In its LPG Vessel Receipt and Discharge Data for December 2018, the PPPRA disclosed that the country imported 48.27 percent of total LPG supplied in the country in the month under review. Total LPG supplied was put at 87.19 million, both from domestic and foreign sources.
Of the total import, the report noted that 23.2 million metric tonnes (vacuum) of cooking gas was imported from Argentina, representing 26.61 per cent of total LPG supplied in the period under review, while import from other destinations, including the United States, stood at 18.89 million metric tonnes, representing 21.67 percent of total LPG supplied in the country in the month under review.
Specifically, the report disclosed that a total of 87.19 million metric tonnes of LPG was supplied in the country in December 2018, with 48.27 percent sourced from import, while 51.7 percent was sourced both from local and unlisted sources.
Furthermore, from local sources, the PPPRA report noted that 34.38 million metric tonnes of LPG was supplied by the Nigerian Liquefied Natural Gas Company, NLNG, from its Bonny terminal, representing 39.4 percent of total LPG supplied in the month under review.
From the report, two unlisted sources accounted for 3.86 million metric tonnes and 6.86 million metric tonnes of LPG, bringing their combined supplies to 10.72 million metric tonnes, representing 12.3 percent of total LPG supplied in December 2018.

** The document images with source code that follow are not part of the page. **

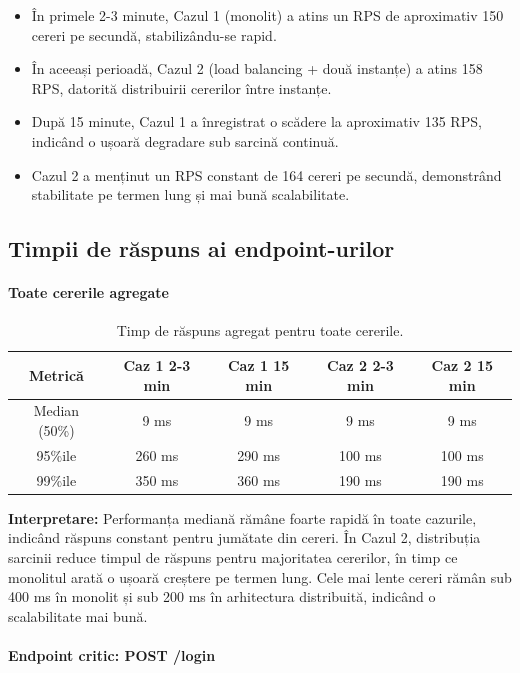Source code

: \documentclass[12pt, a4paper, oneside, romanian]{teza-upb}
\begin{document}
\begin{itemize}
    \item În primele 2-3 minute, Cazul 1 (monolit) a atins un RPS de aproximativ 150 cereri pe secundă, stabilizându-se rapid.
    \item În aceeași perioadă, Cazul 2 (load balancing + două instanțe) a atins 158 RPS, datorită distribuirii cererilor între instanțe.
    \item După 15 minute, Cazul 1 a înregistrat o scădere la aproximativ 135 RPS, indicând o ușoară degradare sub sarcină continuă.
    \item Cazul 2 a menținut un RPS constant de 164 cereri pe secundă, demonstrând stabilitate pe termen lung și mai bună scalabilitate.
\end{itemize}

\subsection*{Timpii de răspuns ai endpoint-urilor}

\paragraph{Toate cererile agregate}

\begin{table}[h!]
\centering
\begin{tabular}{c|c|c|c|c}
\hline
Metrică & Caz 1 2-3 min & Caz 1 15 min & Caz 2 2-3 min & Caz 2 15 min \\
\hline
Median (50\%) & 9 ms & 9 ms & 9 ms & 9 ms \\
95\%ile & 260 ms & 290 ms & 100 ms & 100 ms \\
99\%ile & 350 ms & 360 ms & 190 ms & 190 ms \\
\hline
\end{tabular}
\caption{Timp de răspuns agregat pentru toate cererile.}
\label{tab:all-requests-comp}
\end{table}

\textbf{Interpretare:} Performanța mediană rămâne foarte rapidă în toate cazurile, indicând răspuns constant pentru jumătate din cereri. În Cazul 2, distribuția sarcinii reduce timpul de răspuns pentru majoritatea cererilor, în timp ce monolitul arată o ușoară creștere pe termen lung. Cele mai lente cereri rămân sub 400 ms în monolit și sub 200 ms în arhitectura distribuită, indicând o scalabilitate mai bună.

\paragraph{Endpoint critic: POST /login}
\end{document}
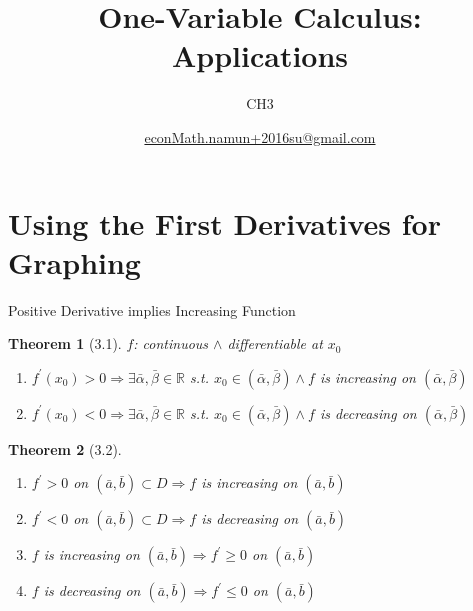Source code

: \documentclass[a4paper,11pt]{article}
\author[조남운]{\url{econMath.namun+2016su@gmail.com}}
\title{One-Variable Calculus: Applications}
\subtitle{CH3}
\newtheorem{thm}{Theorem}
\begin{document}
	\maketitle


\section{Using the First Derivatives for Graphing} %
\label{sec:using_the_first_derivative_for_graphing}

\begin{frame}[t]{Positive Derivative implies Increasing Function}
	\begin{thm}[3.1]
		$f$: continuous $\land$ differentiable at $x_0$
		\begin{enumerate}
			\item $f^\prime (x_0)>0 \Rightarrow \exists \bar\alpha,\bar\beta\in\mathbb{R} $ s.t. $x_0\in(\bar\alpha,\bar\beta)\land f$ is increasing on $(\bar\alpha,\bar\beta)$
			\item $f^\prime (x_0)<0 \Rightarrow \exists \bar\alpha,\bar\beta\in\mathbb{R} $ s.t. $x_0\in(\bar\alpha,\bar\beta)\land f$ is decreasing on $(\bar\alpha,\bar\beta)$
		\end{enumerate}
	\end{thm}
	\begin{thm}
		[3.2]
		\begin{enumerate}
			\item $f^\prime>0$ on $(\bar a, \bar b)\subset D \Rightarrow f$ is increasing on $(\bar a,\bar b)$
			\item $f^\prime<0$ on $(\bar a, \bar b)\subset D \Rightarrow f$ is decreasing on $(\bar a,\bar b)$
			\item $f$ is increasing on $(\bar a, \bar b) \Rightarrow f^\prime \ge 0$ on $(\bar a, \bar b)$
			\item $f$ is decreasing on $(\bar a, \bar b) \Rightarrow f^\prime \le 0$ on $(\bar a, \bar b)$
		\end{enumerate}
	\end{thm}
\end{frame}
\end{document}
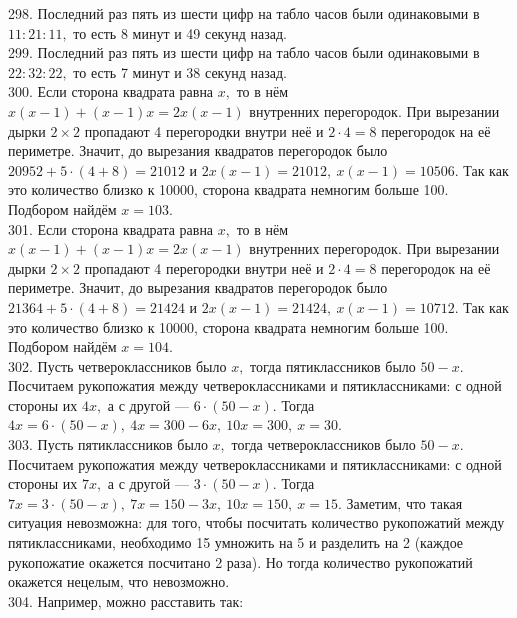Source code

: \documentclass[12pt]{article}
\begin{document}
298. Последний раз пять из шести цифр на табло часов были одинаковыми в $11:21:11,$ то есть 8 минут и 49 секунд назад.\\
299. Последний раз пять из шести цифр на табло часов были одинаковыми в $22:32:22,$ то есть 7 минут и 38 секунд назад.\\
300. Если сторона квадрата равна $x,$ то в нём $x(x-1)+(x-1)x=2x(x-1)$ внутренних перегородок. При вырезании дырки $2\times2$ пропадают 4 перегородки внутри неё и $2\cdot4=8$ перегородок на её периметре. Значит, до вырезания квадратов перегородок было $20952+5\cdot(4+8)=21012$ и $2x(x-1)=21012,\ x(x-1)=10506.$ Так как это количество близко к 10000, сторона квадрата немногим больше 100. Подбором найдём $x=103.$\\
301. Если сторона квадрата равна $x,$ то в нём $x(x-1)+(x-1)x=2x(x-1)$ внутренних перегородок. При вырезании дырки $2\times2$ пропадают 4 перегородки внутри неё и $2\cdot4=8$ перегородок на её периметре. Значит, до вырезания квадратов перегородок было $21364+5\cdot(4+8)=21424$ и $2x(x-1)=21424,\ x(x-1)=10712.$ Так как это количество близко к 10000, сторона квадрата немногим больше 100. Подбором найдём $x=104.$\\
302. Пусть четвероклассников было $x,$ тогда пятиклассников было  $50-x.$ Посчитаем рукопожатия между четвероклассниками и пятиклассниками: с одной стороны их $4x,$ а с другой --- $6\cdot(50-x).$ Тогда $4x=6\cdot(50-x),\
4x=300-6x,\ 10x=300,\ x=30.$\\
303. Пусть пятиклассников было $x,$ тогда четвероклассников было  $50-x.$ Посчитаем рукопожатия между четвероклассниками и пятиклассниками: с одной стороны их $7x,$ а с другой --- $3\cdot(50-x).$ Тогда $7x=3\cdot(50-x),\
7x=150-3x,\ 10x=150,\ x=15.$ Заметим, что такая ситуация невозможна: для того, чтобы посчитать количество рукопожатий между пятиклассниками, необходимо 15 умножить на 5 и разделить на 2 (каждое рукопожатие окажется посчитано 2 раза). Но тогда количество рукопожатий окажется нецелым, что невозможно.\\
304. Например, можно расставить так:
\begin{figure}[ht!]
\end{figure}\\
\end{document}
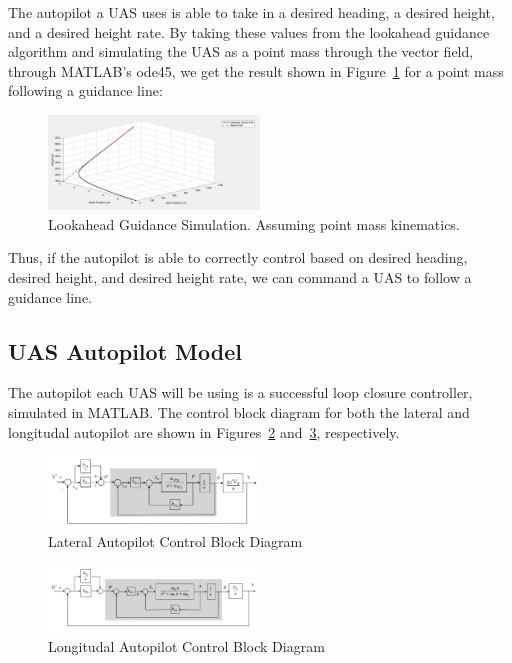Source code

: The autopilot a UAS uses is able to take in a desired heading, a desired height, and a desired height rate.
By taking these values from the lookahead guidance algorithm and simulating the UAS as a point mass through the vector field, through MATLAB's ode45, we get the result shown in Figure~\ref{fig:lookahead_sim} for a point mass following a guidance line:

\begin{figure}[h]  
    \centering
    \includegraphics[width=0.5\textwidth]{images/lookahead_point.jpeg}
    \caption{Lookahead Guidance Simulation. Assuming point mass kinematics.}
    \label{fig:lookahead_sim}
\end{figure}

Thus, if the autopilot is able to correctly control based on desired heading, desired height, and desired height rate, we can command a UAS to follow a guidance line.

\subsection{UAS Autopilot Model}

The autopilot each UAS will be using is a successful loop closure controller, simulated in MATLAB.
The control block diagram for both the lateral and longitudal autopilot are shown in Figures~\ref{fig:lateral_autopilot} and~\ref{fig:longitudal_autopilot}, respectively.

\begin{figure}[h]  
    \centering
    \includegraphics[width=0.5\textwidth]{images/lateral_auto.png}
    \caption{Lateral Autopilot Control Block Diagram}
    \label{fig:lateral_autopilot}
\end{figure}

\begin{figure}[h]  
    \centering
    \includegraphics[width=0.5\textwidth]{images/long_auto.png}
    \caption{Longitudal Autopilot Control Block Diagram}
    \label{fig:longitudal_autopilot}
\end{figure}

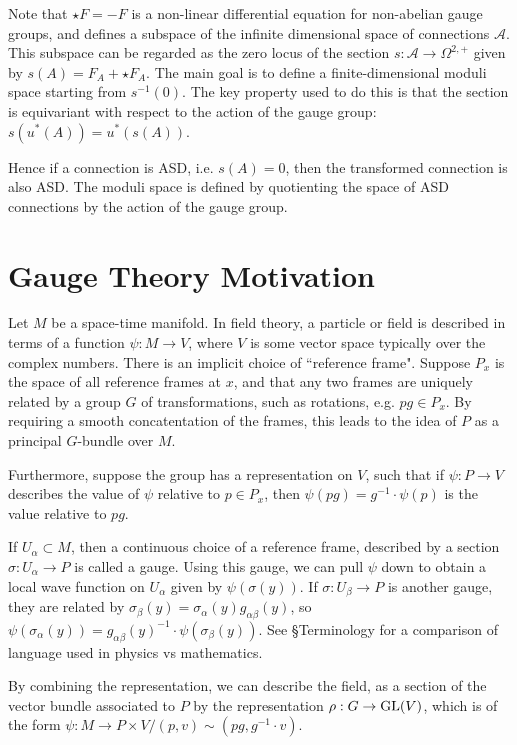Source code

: Note that $\star F = - F$ is a non-linear differential equation for
non-abelian gauge groups, and defines a subspace of the infinite dimensional
space of connections $\mathcal{A}$. This subspace can be regarded as the zero
locus of the section $s : \mathcal{A} \to \Omega^{2,+}$ given by $s(A) =
F_A+\star F_A$. The main goal is to define a finite-dimensional moduli space
starting from  $s^{-1}(0)$. 
The key property used to do this is that the section is equivariant with respect
to the action of the gauge group: $s(u^*(A))=u^*(s(A))$.

Hence if a connection is ASD, i.e. $s(A)=0$, then the transformed connection is
also ASD. The moduli space is defined by quotienting the space of ASD
connections by the action of the gauge group. 

\section{Gauge Theory Motivation}
Let $M$ be a space-time manifold. In field theory, a particle or field is 
described in terms of a function $\psi:M\to V$, where  $V$ is some vector
space typically over the complex numbers. There is an implicit choice of
``reference frame". Suppose  $P_x$ is the space of all reference frames at $x$, and
that any two frames are uniquely related by a group  $G$ of transformations,
such as rotations, e.g. $pg\in P_x$. 
By requiring a smooth concatentation of the frames, this leads to the idea of $P$ as a
 principal $G$-bundle over  $M$.

Furthermore, suppose the group has a representation
on $V$, such that if  $\psi:P\to V$ describes the value of  $\psi$ relative to
$p\in P_x$, then $\psi(pg)=g^{-1}\cdot\psi(p)$ is the value relative to $pg$. 

If  $U_{\alpha}\subset M$, then a continuous choice of a reference frame, described by a
section $\sigma:U_{\alpha}\to P$ is called a gauge. Using this gauge, we can pull $\psi$
down to obtain a local wave function on $U_{\alpha}$ given by
$\psi(\sigma(y))$. If $\sigma:U_{\beta}\to P$ is another gauge, they are related
by $\sigma_\beta(y) = \sigma_\alpha(y)g_{\alpha\beta}(y)$, so
$\psi(\sigma_\alpha(y))=g_{\alpha\beta}(y)^{-1}\cdot\psi(\sigma_\beta(y))$.
See \S Terminology for a comparison of language used in physics vs mathematics. 

By combining the representation, we can describe the field, as a section of
the vector bundle associated to $P$ by the representation  $\rho:G\to \operatorname{GL}(V)$,
which is of the form $\psi:M\to P\times V / (p,v) \sim (pg, g^{-1}\cdot v)$. 

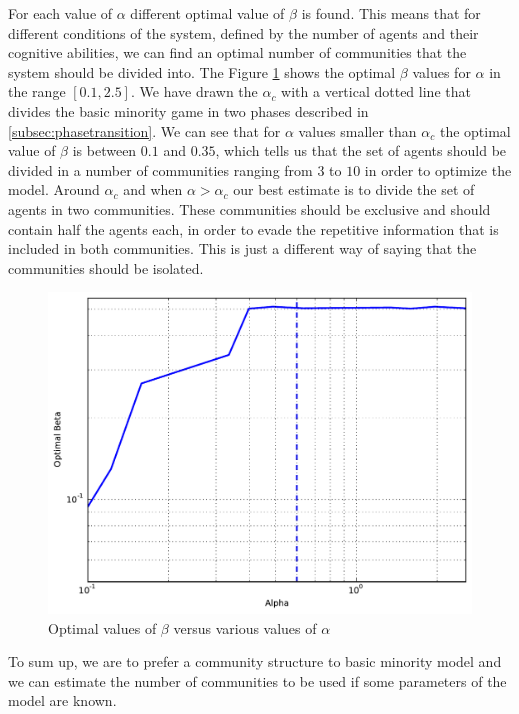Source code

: For each value of $\alpha$ different optimal value of $\beta$ is found.
This means that for different conditions of the system, defined by the number of agents and their cognitive abilities, we can find an optimal number of communities that the system should be divided into.
The Figure \ref{fig:optimal beta} shows the optimal $\beta$ values for $\alpha$ in the range $[0.1,2.5]$.
We have drawn the $\alpha_c$ with a vertical dotted line that divides the basic minority game in two phases described in \ref{subsec:phasetransition}.
We can see that for $\alpha$ values smaller than $\alpha_c$ the optimal value of $\beta$ is between $0.1$ and $0.35$, which tells us that the set of agents should be divided in a number of communities ranging from $3$ to $10$ in order to optimize the model.
Around $\alpha_c$ and when $\alpha>\alpha_c$ our best estimate is to divide the set of agents in two communities.
These communities should be exclusive and should contain half the agents each, in order to evade the repetitive information that is included in both communities.
This is just a different way of  saying that the communities should be isolated.

\begin{figure}[h]
\centering
\includegraphics[scale=0.4]{images/algorithm/optimal_beta.pdf}
\caption{Optimal values of $\beta$ versus various values of $\alpha$}
\label{fig:optimal beta}
\end{figure}

To sum up, we are to prefer a community structure to basic minority model and we can estimate the number of communities to be used if some parameters of the model are known.

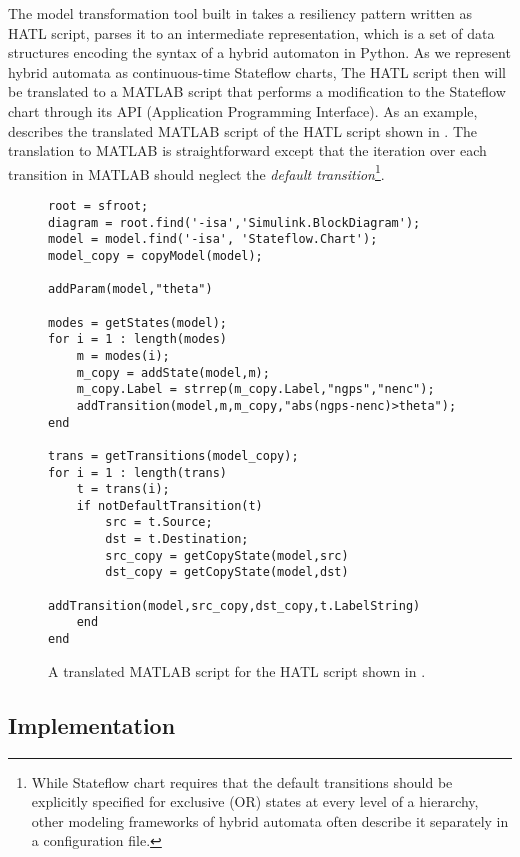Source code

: The model transformation tool built in \toolreaffirm takes a resiliency pattern written as HATL script, parses it to an intermediate representation, which is a set of data structures encoding the syntax of a hybrid automaton in Python. As we represent hybrid automata as continuous-time Stateflow charts,
%
The HATL script then will be translated to a MATLAB script that performs a modification to the Stateflow chart through its API (Application Programming Interface). As an example,  describes the translated MATLAB script of the HATL script shown in . The translation to MATLAB is straightforward except that the iteration over each transition in MATLAB should neglect the \emph{default transition}\footnote{While Stateflow chart requires that the default transitions should be explicitly specified for exclusive (OR) states at every level of a hierarchy, other modeling frameworks of hybrid automata often describe it separately in a configuration file.}.  
%
\begin{figure}[!t]%
\begin{lstlisting}[basicstyle=\ttfamily\footnotesize, numbers=none]
root = sfroot;
diagram = root.find('-isa','Simulink.BlockDiagram');
model = model.find('-isa', 'Stateflow.Chart');
model_copy = copyModel(model);

addParam(model,"theta")

modes = getStates(model);
for i = 1 : length(modes)
	m = modes(i);
	m_copy = addState(model,m);
	m_copy.Label = strrep(m_copy.Label,"ngps","nenc");
	addTransition(model,m,m_copy,"abs(ngps-nenc)>theta");
end

trans = getTransitions(model_copy);
for i = 1 : length(trans)
	t = trans(i);
	if notDefaultTransition(t)
		src = t.Source;
		dst = t.Destination;
		src_copy = getCopyState(model,src)
		dst_copy = getCopyState(model,dst)
		addTransition(model,src_copy,dst_copy,t.LabelString)
	end
end
\end{lstlisting}
\caption{A translated MATLAB script for the HATL script shown in .}%
%
\end{figure}
%
\subsection{Implementation}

From the local sources, the report noted that three ships lifted LPG from Bonny for delivery to the Nigerian market. The three ships, according to the report are MT Navigator Capricorn and MT Mathraki.
The vessels, the report disclosed, all arrived at various jetties at the Apapa Ports, between November 24 and December 29, 2018, while they discharged their consignments between December 2 and December 30, 2018.
The various consignments of LPG were discharged at depots belonging to NAVGas, NIPCO, Puma Energy, Matrix, Stockgap and the Petroleum Products Marketing Company, PPMC.
It would be recalled that the Nigerian National Petroleum Corporation, NNPC, had in January 2019, said it is set to implement an effective commercial framework that would halt the export of propane and butane which are major components in the production of Liquefied Petroleum Gas, LPG, also known as cooking gas.
The NNPC, in a statement, noted that the move to stop the export of propane and butane which was anchored by the Crude Oil Marketing Division of the Corporation would enable it to boost supply of LPG to the domestic market, thereby, leading to a natural downward slide in the price of the product in the country.
Group General Manager, Crude Oil Marketing Division, COMD, of the Corporation, Mallam Mele Kyari, had said, “Currently some of our butane and propane entitlements are exported largely due to lack of vessels to make sure that these things come into the domestic markets and the absence of a commercial framework. What we are going to do is to make sure we put the right commercial framework in place so that those exports are converted into domestic consumption”.